### Task
Report how many lines in the data include the string "edition", and add nothing else.

### Input data
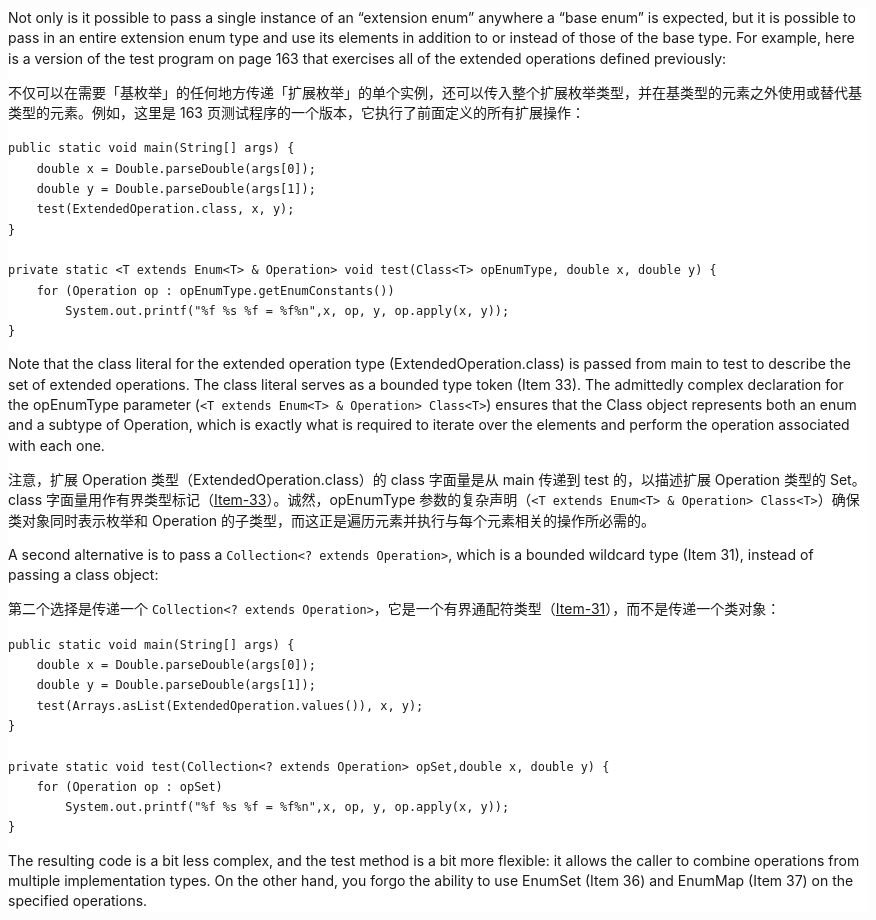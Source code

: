Not only is it possible to pass a single instance of an “extension enum” anywhere a “base enum” is expected, but it is possible to pass in an entire extension enum type and use its elements in addition to or instead of those of the base type. For example, here is a version of the test program on page 163 that exercises all of the extended operations defined previously:

不仅可以在需要「基枚举」的任何地方传递「扩展枚举」的单个实例，还可以传入整个扩展枚举类型，并在基类型的元素之外使用或替代基类型的元素。例如，这里是 163 页测试程序的一个版本，它执行了前面定义的所有扩展操作：

```
public static void main(String[] args) {
    double x = Double.parseDouble(args[0]);
    double y = Double.parseDouble(args[1]);
    test(ExtendedOperation.class, x, y);
}

private static <T extends Enum<T> & Operation> void test(Class<T> opEnumType, double x, double y) {
    for (Operation op : opEnumType.getEnumConstants())
        System.out.printf("%f %s %f = %f%n",x, op, y, op.apply(x, y));
}
```

Note that the class literal for the extended operation type (ExtendedOperation.class) is passed from main to test to describe the set of extended operations. The class literal serves as a bounded type token (Item 33). The admittedly complex declaration for the opEnumType parameter (`<T extends Enum<T> & Operation> Class<T>`) ensures that the Class object represents both an enum and a subtype of Operation, which is exactly what is required to iterate over the elements and perform the operation associated with each one.

注意，扩展 Operation 类型（ExtendedOperation.class）的 class 字面量是从 main 传递到 test 的，以描述扩展 Operation 类型的 Set。class 字面量用作有界类型标记（[Item-33](https://github.com/clxering/Effective-Java-3rd-edition-Chinese-English-bilingual/blob/master/Chapter-5/Chapter-5-Item-33-Consider-typesafe-heterogeneous-containers.md)）。诚然，opEnumType 参数的复杂声明（`<T extends Enum<T> & Operation> Class<T>`）确保类对象同时表示枚举和 Operation 的子类型，而这正是遍历元素并执行与每个元素相关的操作所必需的。

A second alternative is to pass a `Collection<? extends Operation>`, which is a bounded wildcard type (Item 31), instead of passing a class object:

第二个选择是传递一个 `Collection<? extends Operation>`，它是一个有界通配符类型（[Item-31](https://github.com/clxering/Effective-Java-3rd-edition-Chinese-English-bilingual/blob/master/Chapter-5/Chapter-5-Item-31-Use-bounded-wildcards-to-increase-API-flexibility.md)），而不是传递一个类对象：

```
public static void main(String[] args) {
    double x = Double.parseDouble(args[0]);
    double y = Double.parseDouble(args[1]);
    test(Arrays.asList(ExtendedOperation.values()), x, y);
}

private static void test(Collection<? extends Operation> opSet,double x, double y) {
    for (Operation op : opSet)
        System.out.printf("%f %s %f = %f%n",x, op, y, op.apply(x, y));
}
```

The resulting code is a bit less complex, and the test method is a bit more flexible: it allows the caller to combine operations from multiple implementation types. On the other hand, you forgo the ability to use EnumSet (Item 36) and EnumMap (Item 37) on the specified operations.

### Finished task
2